Source texts of formatted documents
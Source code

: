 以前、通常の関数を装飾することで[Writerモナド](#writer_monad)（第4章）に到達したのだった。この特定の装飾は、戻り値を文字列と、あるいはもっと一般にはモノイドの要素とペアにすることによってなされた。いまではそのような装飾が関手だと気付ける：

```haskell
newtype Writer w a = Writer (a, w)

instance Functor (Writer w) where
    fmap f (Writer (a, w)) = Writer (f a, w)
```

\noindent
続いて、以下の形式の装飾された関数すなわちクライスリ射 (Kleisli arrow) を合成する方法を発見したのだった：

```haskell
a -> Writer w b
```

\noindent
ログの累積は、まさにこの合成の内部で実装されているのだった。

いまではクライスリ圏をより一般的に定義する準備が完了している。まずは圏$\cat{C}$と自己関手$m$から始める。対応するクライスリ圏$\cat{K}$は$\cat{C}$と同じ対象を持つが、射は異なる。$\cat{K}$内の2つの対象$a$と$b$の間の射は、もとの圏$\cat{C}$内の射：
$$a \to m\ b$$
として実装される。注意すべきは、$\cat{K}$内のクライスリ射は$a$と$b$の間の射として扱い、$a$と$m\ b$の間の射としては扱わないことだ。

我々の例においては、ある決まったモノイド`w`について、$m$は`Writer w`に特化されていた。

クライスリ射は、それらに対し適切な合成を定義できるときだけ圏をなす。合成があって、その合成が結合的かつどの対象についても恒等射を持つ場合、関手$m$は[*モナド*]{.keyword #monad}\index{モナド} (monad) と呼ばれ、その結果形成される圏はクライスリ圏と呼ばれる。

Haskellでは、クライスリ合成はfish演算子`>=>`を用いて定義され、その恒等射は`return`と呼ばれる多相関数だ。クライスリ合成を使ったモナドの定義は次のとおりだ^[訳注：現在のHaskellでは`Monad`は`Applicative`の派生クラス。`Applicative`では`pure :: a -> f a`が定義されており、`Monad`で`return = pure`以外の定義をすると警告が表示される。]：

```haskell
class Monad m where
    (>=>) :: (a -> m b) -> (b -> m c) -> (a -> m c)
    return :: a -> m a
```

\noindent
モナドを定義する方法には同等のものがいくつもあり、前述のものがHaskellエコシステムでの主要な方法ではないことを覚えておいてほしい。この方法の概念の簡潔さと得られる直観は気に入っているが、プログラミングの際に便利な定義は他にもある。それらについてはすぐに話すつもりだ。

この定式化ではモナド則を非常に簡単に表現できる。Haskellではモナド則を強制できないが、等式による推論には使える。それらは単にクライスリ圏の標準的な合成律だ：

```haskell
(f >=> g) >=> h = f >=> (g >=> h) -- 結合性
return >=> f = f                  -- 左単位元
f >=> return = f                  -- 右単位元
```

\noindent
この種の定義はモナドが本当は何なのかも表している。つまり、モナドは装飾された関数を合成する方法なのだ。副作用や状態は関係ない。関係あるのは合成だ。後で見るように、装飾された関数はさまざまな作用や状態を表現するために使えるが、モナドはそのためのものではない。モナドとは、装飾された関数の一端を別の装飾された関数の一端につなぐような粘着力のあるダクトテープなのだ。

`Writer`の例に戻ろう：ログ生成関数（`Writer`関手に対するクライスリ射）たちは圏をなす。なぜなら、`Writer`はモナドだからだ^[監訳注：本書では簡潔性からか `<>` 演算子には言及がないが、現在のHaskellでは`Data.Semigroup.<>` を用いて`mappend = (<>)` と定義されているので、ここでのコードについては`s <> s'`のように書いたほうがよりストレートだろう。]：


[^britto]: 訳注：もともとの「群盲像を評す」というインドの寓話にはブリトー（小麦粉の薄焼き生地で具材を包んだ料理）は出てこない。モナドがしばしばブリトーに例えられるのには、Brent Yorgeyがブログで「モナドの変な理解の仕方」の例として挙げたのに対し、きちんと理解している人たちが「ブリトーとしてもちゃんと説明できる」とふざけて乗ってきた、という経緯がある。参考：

What you should do:
All of the lines above that carry the string "return" need to be found and copied.

Worked solution:
Haskellでは、クライスリ合成はfish演算子`>=>`を用いて定義され、その恒等射は`return`と呼ばれる多相関数だ。クライスリ合成を使ったモナドの定義は次のとおりだ^[訳注：現在のHaskellでは`Monad`は`Applicative`の派生クラス。`Applicative`では`pure :: a -> f a`が定義されており、`Monad`で`return = pure`以外の定義をすると警告が表示される。]：
    return :: a -> m a
return >=> f = f                  -- 左単位元
f >=> return = f                  -- 右単位元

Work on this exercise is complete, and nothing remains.